Il ne savait pas lire. Plus personne ici ne savait lire. Au fur et à mesure des générations tout ce qui ne servait pas à survivre avait été oublié. La lecture faisait partie de cette culture perdue. De la même façon, le jeune homme, du haut de ses quatorze ans, ne se doutait même pas de ce qu'avait été un restaurant. Ce mot avait disparu depuis des lustres de leur vocabulaire.
Sa silhouette courbée tourna au détour d'une rue. Ses pieds nus laissaient leurs traces dans la poussière qui couvrait le chemin. La rue avait jadis été faite de bitume. Mais le bitume avait disparu sous la terre et le sable que le vent apportait du désert.
Un nouveau virage, puis Horek se sentit transporté de joie. Une joie immense mêlée à du soulagement. Enfin ! Il était dans sa rue ! Plus que quelques pas. Une dizaine, une centaine tout au plus. Il tournerait ensuite au milieu des décombres d'un ancien bâtiment effondré depuis des siècles.
Son pas s'intensifia. Toujours plié en deux, il se mit à accelérer, courant presque.
Dans quelques instants il serait chez lui ! Arrivé ! Enfin son supplice prendrait fin.
Comme il entrait dans les ruines du bâtiment dont le sous-sol leur servait de demeure, il se trouva face à un escalier. Il n'hésita pas une seconde mais descendit, péniblement, s'agrippant à la rampe pour ne pas tomber et dévaler les marches sur les fesses. Une petite minute. Soixante secondes, trop longues, interminables.
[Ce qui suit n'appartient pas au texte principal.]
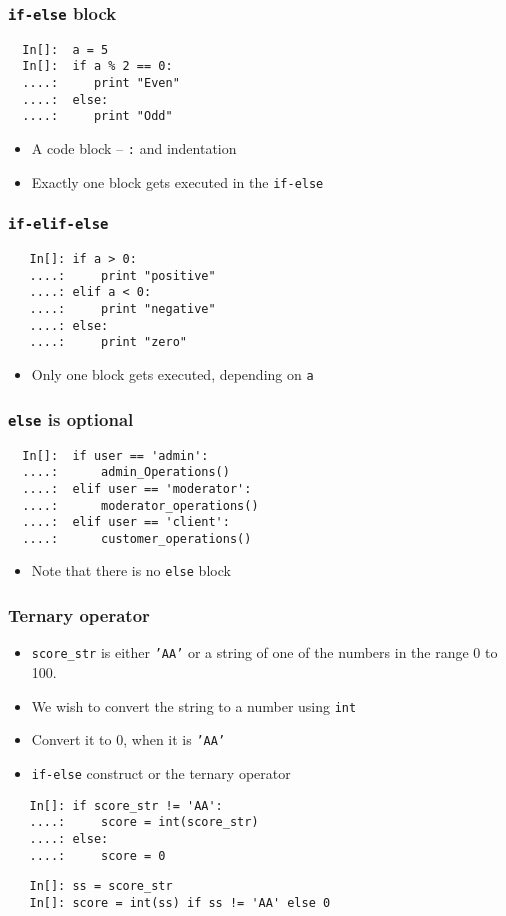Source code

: \begin{frame}[fragile]
  \frametitle{\texttt{if-else} block}
  \begin{lstlisting}
  In[]:  a = 5
  In[]:  if a % 2 == 0:
  ....:     print "Even"
  ....:  else:
  ....:     print "Odd"
  \end{lstlisting}
  \begin{itemize}
  \item A code block -- \texttt{:} and indentation
  \item Exactly one block gets executed in the \texttt{if-else}
  \end{itemize}
\end{frame}


\begin{frame}[fragile]
  \frametitle{\texttt{if-elif-else}}
  \begin{lstlisting}
   In[]: if a > 0:           
   ....:     print "positive"
   ....: elif a < 0:         
   ....:     print "negative"
   ....: else:               
   ....:     print "zero"    
  \end{lstlisting}
  \begin{itemize}
  \item Only one block gets executed, depending on \texttt{a}
  \end{itemize}
\end{frame}

\begin{frame}[fragile]
  \frametitle{\texttt{else} is optional}
  \begin{lstlisting}
  In[]:  if user == 'admin':         
  ....:      admin_Operations()
  ....:  elif user == 'moderator':   
  ....:      moderator_operations()
  ....:  elif user == 'client':      
  ....:      customer_operations()
  \end{lstlisting}
  \begin{itemize}
  \item Note that there is no \texttt{else} block
  \end{itemize}
\end{frame}

\begin{frame}[fragile]
  \frametitle{Ternary operator}
  \begin{itemize}
  \item \texttt{score\_str} is either \texttt{'AA'} or a string of one
    of the numbers in the range 0 to 100. 
  \item We wish to convert the string to a number using \texttt{int}
  \item Convert it to 0, when it is \texttt{'AA'}
  \item \texttt{if-else} construct or the ternary operator
  \end{itemize}
  \begin{lstlisting}
   In[]: if score_str != 'AA':
   ....:     score = int(score_str)
   ....: else:
   ....:     score = 0
  \end{lstlisting}
  \begin{lstlisting}
   In[]: ss = score_str
   In[]: score = int(ss) if ss != 'AA' else 0
  \end{lstlisting}
\end{frame}


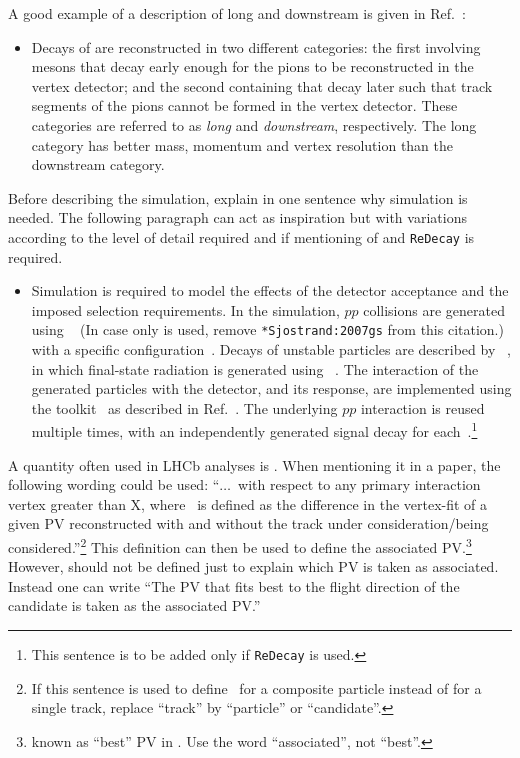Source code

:A good example of a description of long and downstream \KS is given in 
Ref.~\cite{LHCb-PAPER-2014-006}:
\begin{itemize}
\item
Decays of \decay{\KS}{\pip\pim} are reconstructed in two different categories:
the first involving \KS mesons that decay early enough for the
pions to be reconstructed in the vertex detector; and the
second containing \KS that decay later such that track segments of the
pions cannot be formed in the vertex detector. These categories are
referred to as \emph{long} and \emph{downstream}, respectively. The
long category has better mass, momentum and vertex resolution than the
downstream category.
\end{itemize}

Before describing the simulation, explain in one sentence why simulation is needed.
The following paragraph can act as inspiration but
with variations according to the level of detail required and if
mentioning of \eg \photos and {\tt ReDecay} is required.
\begin{itemize}
\item Simulation is required to model the effects of the detector acceptance and the
  imposed selection requirements.
  In the simulation, $pp$ collisions are generated using
  \pythia~\cite{Sjostrand:2007gs,*Sjostrand:2006za} 
  (In case only  is used, remove \verb=*Sjostrand:2007gs= from this citation.)
  with a specific \lhcb configuration~\cite{LHCb-PROC-2010-056}.
  Decays of unstable particles
  are described by \evtgen~\cite{Lange:2001uf}, in which final-state
  radiation is generated using \photos~\cite{davidson2015photos}.
  The interaction of the generated particles with the detector, and its response,
  are implemented using the \geant
  toolkit~\cite{Allison:2006ve, *Agostinelli:2002hh} as described in
  Ref.~\cite{LHCb-PROC-2011-006}. 
  The underlying $pp$ interaction is reused multiple times, with an independently generated signal decay for each~\cite{LHCb-DP-2018-004}.\footnote{This sentence is to be added only if {\tt ReDecay} is used.}
\end{itemize}

A quantity often used in LHCb analyses is \chisqip. When mentioning it in 
a paper, the following wording could be used: ``$\ldots$\chisqip\ with respect 
to any primary interaction vertex greater than X, where \chisqip\ is defined as 
the difference in the vertex-fit \chisq of a given PV reconstructed with and
without the track under consideration/being considered.''\footnote{If this
sentence is used to define \chisqip\ for a composite particle instead of 
for a single track, replace ``track'' by ``particle'' or ``candidate''.}
This definition can then be used to define the associated PV.\footnote{known as ``best'' PV in \davinci. Use the word ``associated'', not ``best''.} However,
  \chisqip should not be defined just to explain which PV is taken as associated. Instead one can write ``The PV that fits best to the flight direction of the \B candidate is taken as the associated PV.''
Enfin il fut en bas. Ouvrant la porte qui menait vers l'ancien parking qui leur tenait lieu de maison, il en franchit le seuil, titubant toujours.
De nombreux regards se tournèrent vers lui, bientôt suivis de cris de joie.
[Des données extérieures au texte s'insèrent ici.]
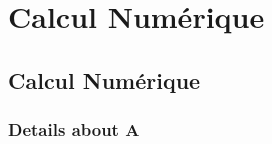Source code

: \documentclass[12pt]{article}
\begin{document}
\section{Calcul Numérique}

\subsection{Calcul Numérique}

\subsubsection{Details about A}
\end{document}
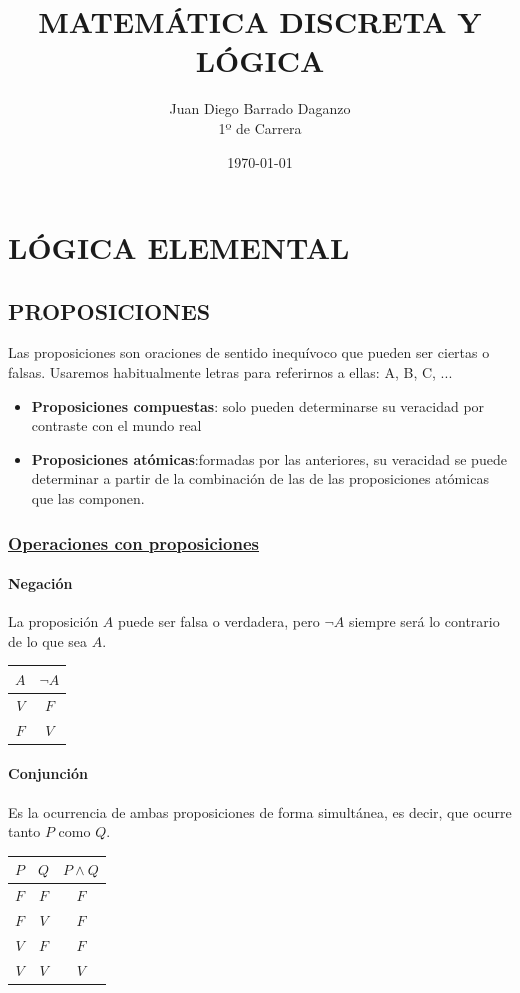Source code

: \documentclass[10pt,a4paper,openright]{book}
\title{MATEMÁTICA DISCRETA Y LÓGICA}
\author{Juan Diego Barrado Daganzo\\1º de Carrera} %
\date{\today}
\begin{document}
\maketitle

\mainmatter
\chapter*{LÓGICA ELEMENTAL}
\section*{PROPOSICIONES}
Las proposiciones son oraciones de sentido inequívoco que pueden ser ciertas o falsas. Usaremos habitualmente letras para referirnos a ellas: A, B, C, ...

\begin{itemize}
\item \textbf{Proposiciones compuestas}: solo pueden determinarse su veracidad por contraste con el mundo real
\item \textbf{Proposiciones atómicas}:formadas por las anteriores, su veracidad se puede determinar a partir de la combinación de las de las proposiciones atómicas que las componen.
\end{itemize}

\subsection*{\underline{Operaciones con proposiciones}}
\subsubsection*{Negación}
La proposición $A$ puede ser falsa o verdadera, pero $\neg A$ siempre será lo contrario de lo que sea $A$.
\begin{center}
 \begin{tabular}{|c|c|} 
   \hline
     $A$ & $\neg A$ \\ [0.5ex] 
   \hline \hline
     $V$ & $F$ \\
   \hline 
     $F$ & $V$ \\
   \hline
 \end{tabular}
\end{center}

\subsubsection*{Conjunción}
Es la ocurrencia de ambas proposiciones de forma simultánea, es decir, que ocurre tanto $P$ como $Q$.
\begin{center}
 \begin{tabular}{ |c|c|c| } 
   \hline
     $P$ & $Q$ & $P \wedge Q$ \\ [0.5ex] 
   \hline \hline
     $F$ & $F$ & $F$ \\
   \hline 
     $F$ & $V$ & $F$ \\
   \hline
     $V$ & $F$ & $F$ \\
   \hline
     $V$ & $V$ & $V$ \\
   \hline
 \end{tabular}
\end{center}
\end{document}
Un sourire au visage, heureux. Horek s'écroula.
La gourde bien fermée lui échappa des mains et roula sur le sol. Ses yeux clignèrent une dernière fois. Un instant. Il croisa le regard de son petit frère. Neuf ans, et plus robuste que tous parmi eux. Tous était squelettiques, décharnés mais lui était costaud, presque trapu.
La mère de Horek ramassa la gourde et se pencha sur son fils ainé. Toute sa famille se groupa autour du jeune homme pour le secourir de leur mieux.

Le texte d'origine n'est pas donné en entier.